Attention must be paid to the ability of the environment to sustain the population for ever. "Even the present population is rapidly degrading the environment and is therefore not sustainable in the long run" - Australian Conservation Foundation submission to the FitzGerald Immigration Enquiry, December 1987. This is to say that our material/economic demands made on the environment need to be curbed if Australia is to have a sustainable economic system even for its current population, without even taking into account the rapid increases which flow from mass immigration.



AGRICULTURE

Australia is a large country, but with limited renewable resources. Of a total land area of 768 million hectares, 500 mha are arid or semi-arid, and only 77 mha are suitable for agriculture. That is, only 10% of our total land area is arable. Those who like to compare Australia's population (about 18 million) with that of the United States should be made aware of the fact that the area sown in crop in Australia (21 mha) is the equivalent of the crop area in just two states of the USA (Iowa and Illinois - which have a combined population of only about 14½ million).

In agricultural terms, Australia is only about the size of France, but with soils that are much less fertile. The first national study on the extent of the degradation of Australian land and soil resources (published in 1978), estimated that 66% of cropland has already been degraded by erosion, compaction, acidification, and rising salt levels. France produces over 44 million tonnes of cereals a year, compared with Australia's 15 to 20 million tonnes. If we had the population of France (50 million) we would have to import food. Because of the 1991 drought in the Darling Downs, Australia imported bread-making hard wheat in 1992.

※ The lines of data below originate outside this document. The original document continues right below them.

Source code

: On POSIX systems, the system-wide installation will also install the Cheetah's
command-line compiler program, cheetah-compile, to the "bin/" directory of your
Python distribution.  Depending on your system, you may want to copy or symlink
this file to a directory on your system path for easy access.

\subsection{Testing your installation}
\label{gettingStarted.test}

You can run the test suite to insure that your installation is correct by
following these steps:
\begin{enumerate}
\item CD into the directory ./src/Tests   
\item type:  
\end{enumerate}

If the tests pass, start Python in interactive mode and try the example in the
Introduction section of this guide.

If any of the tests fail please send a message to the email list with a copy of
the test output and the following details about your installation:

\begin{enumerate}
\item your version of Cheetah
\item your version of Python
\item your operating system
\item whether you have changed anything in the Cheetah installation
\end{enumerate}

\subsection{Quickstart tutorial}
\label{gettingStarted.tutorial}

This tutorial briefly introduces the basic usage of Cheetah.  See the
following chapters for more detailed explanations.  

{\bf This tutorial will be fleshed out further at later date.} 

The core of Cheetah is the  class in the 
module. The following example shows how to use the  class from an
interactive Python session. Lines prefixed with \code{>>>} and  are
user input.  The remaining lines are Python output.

In Australia, for each tonne of wheat grown, tonnes of top soil are lost. Grains are packed with nutrients from the soil, which must be replaced in poor Australian soils if fertility is to be maintained. The 1988 wheat crop of 12.5 million tonnes removed 250 000 tonnes of nitrogen, 23 000 tonnes of phosphorous, and 48 000 tonnes of potassium. These nutrients must be replaced by imported superphosphate, which in turn leads to acidification of our soils, which in turn decreases plant growth. We must minimise further impact now that we are aware of the environmental problems.

Maintaining healthy agriculture is not merely a matter of providing irrigation and fertiliser as the Murrumbidgee, Murray, and Ord River schemes have shown. Soil degradation is a continuing process due to our overuse of the land.

Thus - with soil erosion; salinity problems from irrigation and tree removal; acidification; and encroaching urbanisation - the agriculturally suitable land area and its fertility can be expected to decline.

The expansion in fisheries, agriculture, and forestry is ending both here and world wide.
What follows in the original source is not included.